Sunday, April 23, 2017

Alpha Prime Trading Model


Program Objectives: The Alpha Prime algorithmic trading platform a discretionary portfolio dedicated to providing superior returns on investments in all market conditions.  The objective is capital appreciation and growth. The portfolio aims to achieve a high absolute rate of return by utilizing proprietary metrics in applied mathematics and technical analysis. 

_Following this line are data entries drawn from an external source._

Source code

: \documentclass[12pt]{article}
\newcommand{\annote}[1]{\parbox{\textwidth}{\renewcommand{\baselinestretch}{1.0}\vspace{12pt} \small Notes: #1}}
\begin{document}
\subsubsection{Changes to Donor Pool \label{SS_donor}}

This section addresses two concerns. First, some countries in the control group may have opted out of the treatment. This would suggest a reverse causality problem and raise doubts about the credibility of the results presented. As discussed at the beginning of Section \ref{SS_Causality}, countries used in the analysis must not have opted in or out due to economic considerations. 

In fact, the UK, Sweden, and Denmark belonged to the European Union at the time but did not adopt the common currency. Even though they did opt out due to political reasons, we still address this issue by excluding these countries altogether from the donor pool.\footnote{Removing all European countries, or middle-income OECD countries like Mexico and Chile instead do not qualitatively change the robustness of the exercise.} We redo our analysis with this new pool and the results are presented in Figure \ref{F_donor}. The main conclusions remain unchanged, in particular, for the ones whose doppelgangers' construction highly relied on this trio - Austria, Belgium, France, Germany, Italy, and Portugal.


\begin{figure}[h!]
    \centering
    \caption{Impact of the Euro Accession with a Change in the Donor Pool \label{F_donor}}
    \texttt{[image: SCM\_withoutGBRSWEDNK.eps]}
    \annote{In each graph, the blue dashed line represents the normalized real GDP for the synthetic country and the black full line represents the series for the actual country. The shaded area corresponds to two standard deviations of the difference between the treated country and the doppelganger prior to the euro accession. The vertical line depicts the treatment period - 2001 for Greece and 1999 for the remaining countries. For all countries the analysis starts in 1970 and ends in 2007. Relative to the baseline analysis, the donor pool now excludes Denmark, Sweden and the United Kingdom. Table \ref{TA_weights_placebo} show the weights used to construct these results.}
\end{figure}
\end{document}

This is a long / short strategy, buying highly liquid securities to achieve our desired performance results. Taking into consideration concentration risk, we will be utilizing a mix of long/short securities to mitigate systemic and idiosyncratic risk.

The Alpha Prime algorithmic trading platform is based on the belief that a diligent and nimble investor can take advantage of short- and medium-term market inefficiencies. Opportunistic trading can produce profits for our investors and manage the risk of overall market movements.

Program Rules: The basic underlying mathematical premise behind the trading methodology assumes a highly mean-reverting strategy and directional momentum bias. We intend on deploying a maximum of 5% of the total portfolio buying power per trade to mitigate concentration risk. We will maintain stop-losses per trade that equate to no more than 0.5% of the unlevered portfolio value. Margin will be used. To mitigate portfolio volatility, we will maintain a downside beta neutral strategy. Our profit objective is a gain within 5 - 15 days.

Security Selection Criteria: We will only buy those securities that are highly liquid and trade above a certain dollar amount. For the purposes of this program we will be buying securities that trade more than 1,000,000 shares daily at a price above $20.00.

Momentum Bias: The decision to be long or short the security will depend on its individual momentum bias and that of the momentum bias of the general market (S&P 500).

Long Candidates

The securities to be considered are as following:

·        20-day exponential moving average > 50-day exponential moving average

·        50-day exponential moving average > 200-day exponential moving average

·        Slope of the 200-day exponential average > 0

·        SCTR > 90 (will go as low as 75 if warranted)[1]

The momentum indicators in the SCTR used to determine directional bias include:

·        Percent above/below its 200-day exponential moving average

·        125-Day rate-of-change

·        Percent above/below 50-day exponential moving average

·        20-day rate-of-change

·        3-day slope of PPO-Histogram

·        14-day RSI

We prefer to see a security rank in the strongest 10% of its peers prior to going long. For short candidates, we prefer the security to rank in the bottom 10% of its peers. 

 

Short Candidates

The securities to be considered are as following:

                    20-day exponential moving average < 50-day exponential moving average

                    50-day exponential moving average < 200-day exponential moving average

                    Slope of the 200-day exponential average < 0

                    SCTR < 10 (will go as high as 25 if warranted)

We prefer to see a security rank in the strongest 10% of its peers prior to going long. For short candidates, we prefer the security to rank in the bottom 10% of its peers. 

Target Candidates

A security will be targeted as a potential trade depending on the slow stochastics %K (5,1)[2] reading.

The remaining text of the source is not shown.